More than 40,000 residents were left without electricity in freezing cold after two electric substations were damaged in a gunfire on Saturday evening in Moore County in Central North Carolina. A state of emergency was declared as curfew was imposed in the county on Sunday night following the attack declared as "intentional."
Curfew Imposed for Public Safety
The black-out which started just after 7 p.m. on Saturday, could possibly stretch till Thursday according to the Moore County Sheriff's Office, claimed The New York Times. Addressing a press conference, the Moore County sheriff, Ronnie Fields, said that the attack seemed to be targeted. The Federal Bureau of Investigation and the North Carolina State Bureau of Investigation were also looking into the attack, he said.
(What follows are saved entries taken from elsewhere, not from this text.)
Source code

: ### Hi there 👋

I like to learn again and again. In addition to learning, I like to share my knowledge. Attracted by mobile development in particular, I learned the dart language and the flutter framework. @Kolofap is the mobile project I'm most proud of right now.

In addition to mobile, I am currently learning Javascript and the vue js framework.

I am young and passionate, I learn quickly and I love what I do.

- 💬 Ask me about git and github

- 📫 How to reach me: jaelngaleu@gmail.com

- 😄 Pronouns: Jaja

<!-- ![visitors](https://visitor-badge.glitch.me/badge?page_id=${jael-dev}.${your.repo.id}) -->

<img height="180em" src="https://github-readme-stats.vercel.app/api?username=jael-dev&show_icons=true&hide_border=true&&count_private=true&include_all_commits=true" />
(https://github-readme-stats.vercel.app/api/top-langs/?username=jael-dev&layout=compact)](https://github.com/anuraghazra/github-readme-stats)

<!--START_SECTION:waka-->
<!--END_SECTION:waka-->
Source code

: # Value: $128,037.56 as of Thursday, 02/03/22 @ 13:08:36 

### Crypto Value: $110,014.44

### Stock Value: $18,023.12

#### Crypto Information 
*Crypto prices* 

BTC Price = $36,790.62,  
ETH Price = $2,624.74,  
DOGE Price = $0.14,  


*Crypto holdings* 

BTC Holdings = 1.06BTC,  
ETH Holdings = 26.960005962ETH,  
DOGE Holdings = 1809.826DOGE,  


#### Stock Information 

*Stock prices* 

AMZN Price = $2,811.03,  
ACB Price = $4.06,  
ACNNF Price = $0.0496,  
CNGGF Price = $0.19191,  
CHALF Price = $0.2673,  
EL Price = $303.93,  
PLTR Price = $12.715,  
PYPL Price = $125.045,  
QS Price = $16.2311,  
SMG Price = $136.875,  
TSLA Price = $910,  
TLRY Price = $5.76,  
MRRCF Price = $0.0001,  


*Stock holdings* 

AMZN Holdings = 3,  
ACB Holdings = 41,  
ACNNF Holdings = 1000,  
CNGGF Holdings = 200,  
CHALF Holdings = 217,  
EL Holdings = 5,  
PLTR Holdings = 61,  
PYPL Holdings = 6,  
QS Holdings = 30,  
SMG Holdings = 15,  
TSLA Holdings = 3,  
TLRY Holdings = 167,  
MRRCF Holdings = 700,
Claiming that the curfew was imposed to ensure safety, State Senator Tom McInnis said, "It is going to be very, very, very dark, and it's going to be chilly tonight. And we don't need to have anyone out on the streets — that is the reason for our curfew this evening." The senator called the attack a "terrible act, which appeared to "intentional, willful and malicious."
Jeff Brooks, a spokesman for Duke Energy Corporation, was quoted y the outlet stating that the damage to the station would require extensive repairs that could last several days. "Unlike, perhaps, a storm where you can go in and reroute power somewhere else, that was not an option in this case. We do want citizens of the town to be prepared," said Brooks adding that the repairs could extend as far as Thursday.
Drag Show Organizers Received Violent Threats
While the exact motive behind the attack was not revealed by the authorities there were speculations that it was committed to stop a drag show being organized in the area on Saturday.
Speaking to The NYT Lauren Mathers, the executive director of Sandhills PRIDE, the L.G.B.T.Q. organization that produced the show, said that while the group had received violent threats leading up to the event, none indicated any kind of planned attack on the region's power grid.
The show was being organized in an old movie theater in Southern Pines, about 80 miles southwest of Raleigh on Saturday evening.
Theories are also afloat on social media about the involvement of Emily Grace Rainey, a former U.S. Army psychological operations officer in the power outage.
Rainey led a group to a rally in Washington, D.C. during Capitol riot. In a post made on her FB page Rainey wrote, "the power is out in Moore County, and I know why."
She was then questioned by the cops.
"I told them that God works in mysterious ways and is responsible for the outage. I used the opportunity to tell them about the immoral drag show and the blasphemies screamed by its supporters," she wrote in another post.